Fuzzy Order-Sorted Logic Programming in Conceptual Graphs with a Sound and Complete Proof Procedure


This paper presents fuzzy conceptual graph programs (FCGPs) as a fuzzy order-sorted logic programming system based on the structure of conceptual graphs and the approximate reasoning methodology of fuzzy logic. On one hand, it refines and completes a currently developed FCGP system that extends CGPs to deal with the pervasive vagueness and imprecision reflected in natural languages of the real world. On the other hand, it overcomes the previous wide-sense fuzzy logic programming systems to deal with uncertainty about types of objects.

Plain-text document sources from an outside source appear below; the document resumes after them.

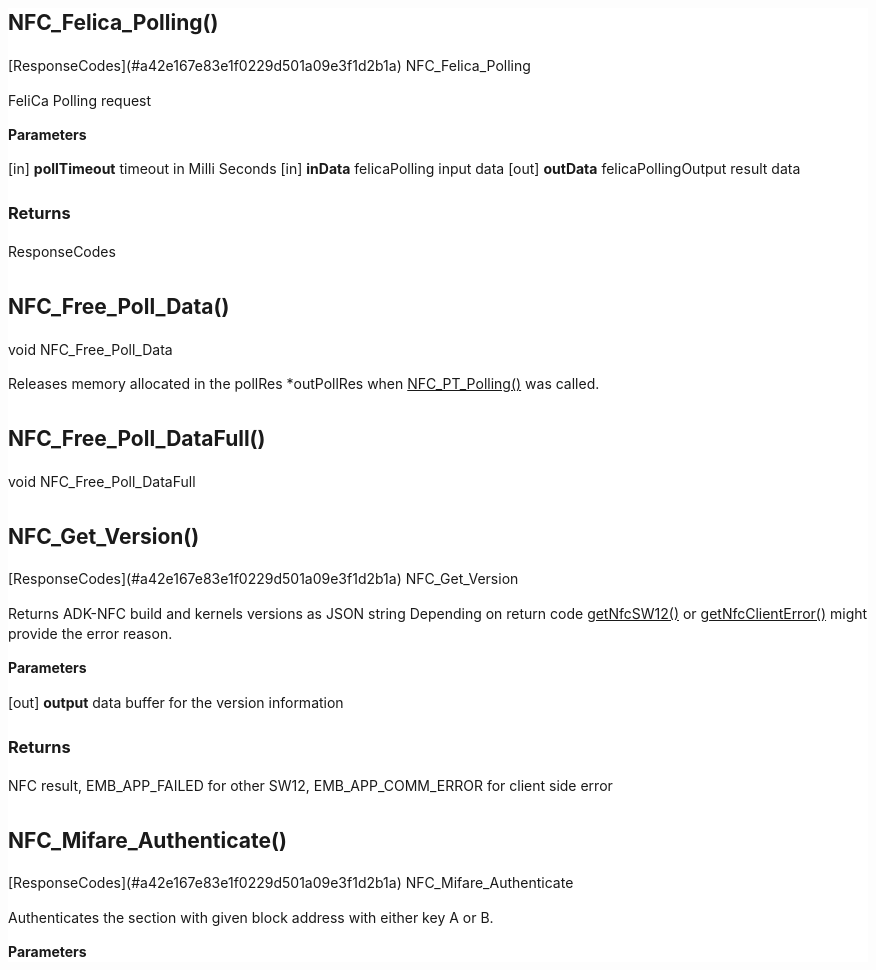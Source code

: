 ## NFC_Felica_Polling() <a href="#a243a0bf8d307ac9e73b6ceb1428b5fee" id="a243a0bf8d307ac9e73b6ceb1428b5fee"></a>

<p>[ResponseCodes](#a42e167e83e1f0229d501a09e3f1d2b1a) NFC_Felica_Polling</p>

FeliCa Polling request

**Parameters**

\[in\] **pollTimeout** timeout in Milli Seconds \[in\] **inData** felicaPolling input data \[out\] **outData** felicaPollingOutput result data

### Returns

ResponseCodes

## NFC_Free_Poll_Data() <a href="#a57637ae13b965f52baad6f2cf6df9b29" id="a57637ae13b965f52baad6f2cf6df9b29"></a>

<p>void NFC_Free_Poll_Data</p>

Releases memory allocated in the pollRes \*outPollRes when <a href="sdi__nfc_8h.md#a309c7373d9b530f7c6027466d7e6f6f7">NFC_PT_Polling()</a> was called.

## NFC_Free_Poll_DataFull() <a href="#ab5991ed326183f4e8d0f7a00c9ff60a4" id="ab5991ed326183f4e8d0f7a00c9ff60a4"></a>

<p>void NFC_Free_Poll_DataFull</p>

## NFC_Get_Version() <a href="#aeb1d7b0b11d9e03b115520994b55f35c" id="aeb1d7b0b11d9e03b115520994b55f35c"></a>

<p>[ResponseCodes](#a42e167e83e1f0229d501a09e3f1d2b1a) NFC_Get_Version</p>

Returns ADK-NFC build and kernels versions as JSON string Depending on return code <a href="namespacelibsdi.md#a3b0818635e2caaab3b2f98370fb37d16">getNfcSW12()</a> or <a href="namespacelibsdi.md#a22b6870acf257e81edc02ef0942b98ed">getNfcClientError()</a> might provide the error reason.

**Parameters**

\[out\] **output** data buffer for the version information

### Returns

NFC result, EMB_APP_FAILED for other SW12, EMB_APP_COMM_ERROR for client side error

## NFC_Mifare_Authenticate() <a href="#aedec140cfc839fe5a37cf2a50a2817f4" id="aedec140cfc839fe5a37cf2a50a2817f4"></a>

<p>[ResponseCodes](#a42e167e83e1f0229d501a09e3f1d2b1a) NFC_Mifare_Authenticate</p>

Authenticates the section with given block address with either key A or B.

**Parameters**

FCGs are reformulated with the introduction of fuzzy concept and relation types. The syntax of FCGPs based on the new formulation of FCGs and their general declarative semantics based on the notion of ideal FCGs are defined. Then, an SLD-style proof procedure for FCGPs is developed and proved to be sound and complete with respect to their declarative semantics. The procedure selects reductants rather than clauses of an FCGP in resolution steps and involves lattice-based constraint solving, which supports more expressive queries than the previous FCGP proof procedure did. The results could also be applied to CGPs as special FCGPs and useful for extensions adding to CGs lattice-based annotations to enhance their knowledge representation and reasoning power.